Problem statement: Return every line from the one with "### fd\_grpc\_resp\_hdrs\_t" through the one with "# Function Declarations (Public API)", inclusive, exactly as it appears below.

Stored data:
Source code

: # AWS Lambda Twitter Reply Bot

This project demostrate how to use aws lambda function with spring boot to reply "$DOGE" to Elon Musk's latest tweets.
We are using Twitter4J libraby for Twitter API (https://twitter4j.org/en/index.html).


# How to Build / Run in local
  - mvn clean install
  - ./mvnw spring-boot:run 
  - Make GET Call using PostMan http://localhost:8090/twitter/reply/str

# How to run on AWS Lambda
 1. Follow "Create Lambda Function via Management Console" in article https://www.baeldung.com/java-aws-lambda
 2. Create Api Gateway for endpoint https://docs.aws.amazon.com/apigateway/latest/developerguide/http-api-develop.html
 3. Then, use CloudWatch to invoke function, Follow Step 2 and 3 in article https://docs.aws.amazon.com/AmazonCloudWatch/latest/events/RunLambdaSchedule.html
--
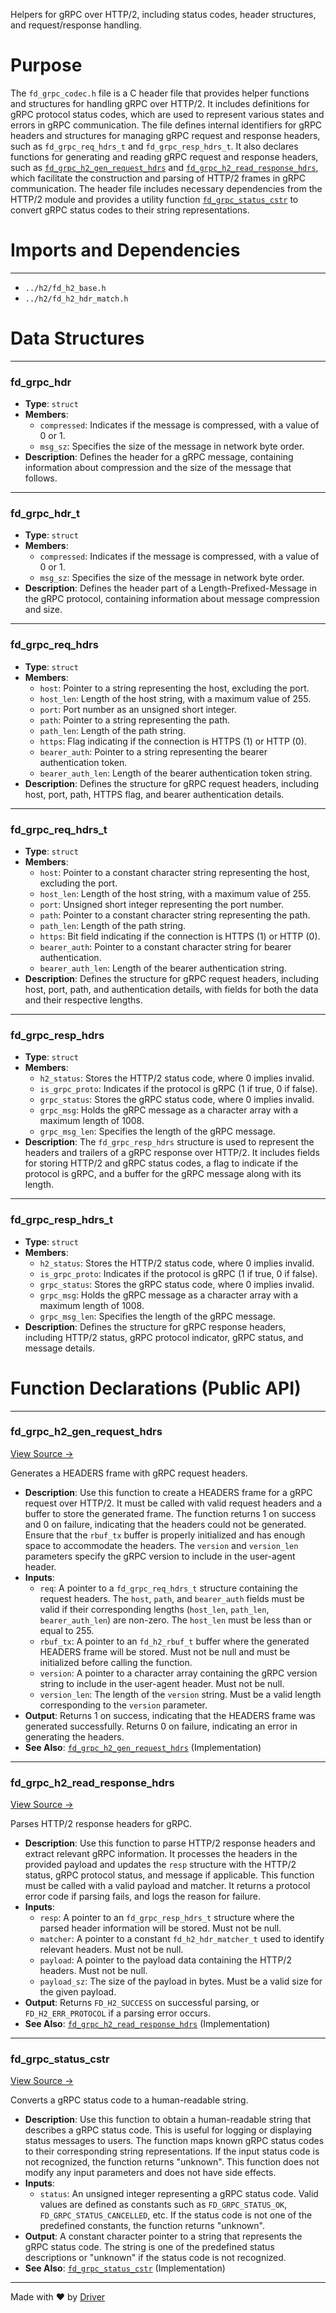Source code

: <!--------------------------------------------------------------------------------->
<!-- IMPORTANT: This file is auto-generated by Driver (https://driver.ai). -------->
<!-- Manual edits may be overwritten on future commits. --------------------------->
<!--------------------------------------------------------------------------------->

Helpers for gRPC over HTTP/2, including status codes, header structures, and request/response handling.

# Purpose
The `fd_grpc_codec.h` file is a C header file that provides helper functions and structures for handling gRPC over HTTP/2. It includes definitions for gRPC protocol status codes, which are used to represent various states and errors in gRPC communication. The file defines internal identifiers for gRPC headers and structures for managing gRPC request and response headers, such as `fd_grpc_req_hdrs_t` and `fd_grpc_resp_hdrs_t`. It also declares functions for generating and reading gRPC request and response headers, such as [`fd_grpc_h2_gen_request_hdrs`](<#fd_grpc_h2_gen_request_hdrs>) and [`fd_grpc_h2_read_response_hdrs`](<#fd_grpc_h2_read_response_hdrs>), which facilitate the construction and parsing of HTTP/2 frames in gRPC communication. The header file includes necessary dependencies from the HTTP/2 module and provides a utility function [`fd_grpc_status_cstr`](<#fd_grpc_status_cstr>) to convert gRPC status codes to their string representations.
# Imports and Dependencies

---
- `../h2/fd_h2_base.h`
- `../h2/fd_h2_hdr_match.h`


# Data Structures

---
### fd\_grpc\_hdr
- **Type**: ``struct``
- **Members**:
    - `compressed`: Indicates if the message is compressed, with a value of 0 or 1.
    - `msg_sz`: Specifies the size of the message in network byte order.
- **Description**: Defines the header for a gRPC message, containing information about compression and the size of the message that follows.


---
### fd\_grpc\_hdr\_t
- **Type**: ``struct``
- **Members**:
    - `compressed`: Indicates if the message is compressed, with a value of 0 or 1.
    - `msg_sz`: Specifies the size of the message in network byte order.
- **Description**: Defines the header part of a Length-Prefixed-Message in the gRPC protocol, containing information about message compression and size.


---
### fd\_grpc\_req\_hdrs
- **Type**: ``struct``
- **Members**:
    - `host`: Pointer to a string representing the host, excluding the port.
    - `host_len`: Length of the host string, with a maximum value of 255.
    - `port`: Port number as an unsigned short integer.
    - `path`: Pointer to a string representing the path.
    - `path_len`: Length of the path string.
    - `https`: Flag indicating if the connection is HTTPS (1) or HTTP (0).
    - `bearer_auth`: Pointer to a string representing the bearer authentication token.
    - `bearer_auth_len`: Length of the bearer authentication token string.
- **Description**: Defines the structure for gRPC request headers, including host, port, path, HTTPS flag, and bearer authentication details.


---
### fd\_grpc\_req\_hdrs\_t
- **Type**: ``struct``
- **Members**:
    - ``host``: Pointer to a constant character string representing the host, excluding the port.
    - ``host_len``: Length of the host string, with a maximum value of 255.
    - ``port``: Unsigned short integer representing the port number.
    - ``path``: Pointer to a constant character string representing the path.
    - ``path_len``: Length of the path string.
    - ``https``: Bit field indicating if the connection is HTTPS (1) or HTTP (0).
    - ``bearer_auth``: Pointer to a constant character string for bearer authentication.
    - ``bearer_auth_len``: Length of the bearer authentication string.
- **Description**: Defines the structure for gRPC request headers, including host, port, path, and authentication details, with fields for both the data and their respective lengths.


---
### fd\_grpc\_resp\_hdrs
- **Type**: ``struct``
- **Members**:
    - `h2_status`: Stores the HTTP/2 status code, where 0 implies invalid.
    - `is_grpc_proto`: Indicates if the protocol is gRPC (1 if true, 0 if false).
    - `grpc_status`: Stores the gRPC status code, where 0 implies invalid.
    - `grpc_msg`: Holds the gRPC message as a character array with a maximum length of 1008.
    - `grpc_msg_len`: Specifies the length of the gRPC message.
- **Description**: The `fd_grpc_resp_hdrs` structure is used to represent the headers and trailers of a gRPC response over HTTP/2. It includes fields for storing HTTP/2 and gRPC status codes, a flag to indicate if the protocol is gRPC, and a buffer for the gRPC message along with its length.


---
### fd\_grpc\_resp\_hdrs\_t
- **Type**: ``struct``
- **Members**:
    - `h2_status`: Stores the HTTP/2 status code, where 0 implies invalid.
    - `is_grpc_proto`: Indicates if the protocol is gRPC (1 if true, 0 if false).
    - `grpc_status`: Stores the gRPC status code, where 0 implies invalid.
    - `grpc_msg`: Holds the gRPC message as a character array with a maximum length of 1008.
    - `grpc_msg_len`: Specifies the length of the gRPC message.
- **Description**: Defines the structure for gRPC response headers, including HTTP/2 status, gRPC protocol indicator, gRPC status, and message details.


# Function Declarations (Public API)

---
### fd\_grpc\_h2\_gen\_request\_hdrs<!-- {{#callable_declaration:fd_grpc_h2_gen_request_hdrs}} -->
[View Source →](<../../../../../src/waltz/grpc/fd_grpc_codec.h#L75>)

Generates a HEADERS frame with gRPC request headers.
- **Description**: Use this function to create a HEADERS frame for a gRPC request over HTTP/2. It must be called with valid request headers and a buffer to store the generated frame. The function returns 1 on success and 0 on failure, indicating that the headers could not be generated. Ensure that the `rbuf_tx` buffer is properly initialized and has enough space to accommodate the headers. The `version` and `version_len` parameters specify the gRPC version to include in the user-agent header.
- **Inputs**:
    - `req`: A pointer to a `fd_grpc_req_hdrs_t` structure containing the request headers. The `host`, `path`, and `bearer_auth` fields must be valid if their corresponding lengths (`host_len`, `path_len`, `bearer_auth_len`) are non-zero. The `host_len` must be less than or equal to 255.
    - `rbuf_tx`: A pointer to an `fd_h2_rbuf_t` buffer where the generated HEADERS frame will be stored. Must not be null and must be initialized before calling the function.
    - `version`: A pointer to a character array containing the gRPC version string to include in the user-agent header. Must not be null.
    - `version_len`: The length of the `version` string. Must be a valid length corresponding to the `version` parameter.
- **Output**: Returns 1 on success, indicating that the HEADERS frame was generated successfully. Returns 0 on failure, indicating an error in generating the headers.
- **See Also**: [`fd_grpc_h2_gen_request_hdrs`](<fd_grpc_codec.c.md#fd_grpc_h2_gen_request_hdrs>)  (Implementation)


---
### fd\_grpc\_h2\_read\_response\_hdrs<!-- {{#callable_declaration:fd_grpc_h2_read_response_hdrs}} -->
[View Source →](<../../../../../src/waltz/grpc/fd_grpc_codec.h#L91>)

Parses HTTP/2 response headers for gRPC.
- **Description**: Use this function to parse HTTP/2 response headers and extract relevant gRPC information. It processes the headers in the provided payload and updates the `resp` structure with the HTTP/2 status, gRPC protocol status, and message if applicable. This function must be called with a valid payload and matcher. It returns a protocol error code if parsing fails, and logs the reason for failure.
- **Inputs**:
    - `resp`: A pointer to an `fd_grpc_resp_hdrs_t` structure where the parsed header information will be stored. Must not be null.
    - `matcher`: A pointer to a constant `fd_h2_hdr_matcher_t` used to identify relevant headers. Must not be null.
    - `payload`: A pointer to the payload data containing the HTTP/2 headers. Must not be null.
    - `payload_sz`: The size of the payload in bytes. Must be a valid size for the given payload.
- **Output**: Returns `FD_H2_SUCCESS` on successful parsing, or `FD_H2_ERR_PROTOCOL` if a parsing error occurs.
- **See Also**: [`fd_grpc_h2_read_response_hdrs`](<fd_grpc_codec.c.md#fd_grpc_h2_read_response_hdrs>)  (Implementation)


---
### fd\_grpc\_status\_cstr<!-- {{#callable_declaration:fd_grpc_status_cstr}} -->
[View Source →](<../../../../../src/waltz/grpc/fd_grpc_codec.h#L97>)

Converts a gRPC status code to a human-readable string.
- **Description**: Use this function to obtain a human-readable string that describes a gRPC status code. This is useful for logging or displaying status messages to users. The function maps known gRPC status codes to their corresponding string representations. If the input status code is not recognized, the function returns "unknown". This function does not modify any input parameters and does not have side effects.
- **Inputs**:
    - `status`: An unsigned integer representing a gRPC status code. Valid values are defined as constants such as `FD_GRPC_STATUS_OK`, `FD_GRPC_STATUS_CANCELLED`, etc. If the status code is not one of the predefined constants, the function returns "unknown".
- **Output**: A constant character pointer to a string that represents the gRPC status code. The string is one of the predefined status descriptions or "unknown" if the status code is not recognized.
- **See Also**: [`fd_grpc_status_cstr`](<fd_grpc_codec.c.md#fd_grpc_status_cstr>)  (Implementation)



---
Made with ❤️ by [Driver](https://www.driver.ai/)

Expected answer:
### fd\_grpc\_resp\_hdrs\_t
- **Type**: ``struct``
- **Members**:
    - `h2_status`: Stores the HTTP/2 status code, where 0 implies invalid.
    - `is_grpc_proto`: Indicates if the protocol is gRPC (1 if true, 0 if false).
    - `grpc_status`: Stores the gRPC status code, where 0 implies invalid.
    - `grpc_msg`: Holds the gRPC message as a character array with a maximum length of 1008.
    - `grpc_msg_len`: Specifies the length of the gRPC message.
- **Description**: Defines the structure for gRPC response headers, including HTTP/2 status, gRPC protocol indicator, gRPC status, and message details.


# Function Declarations (Public API)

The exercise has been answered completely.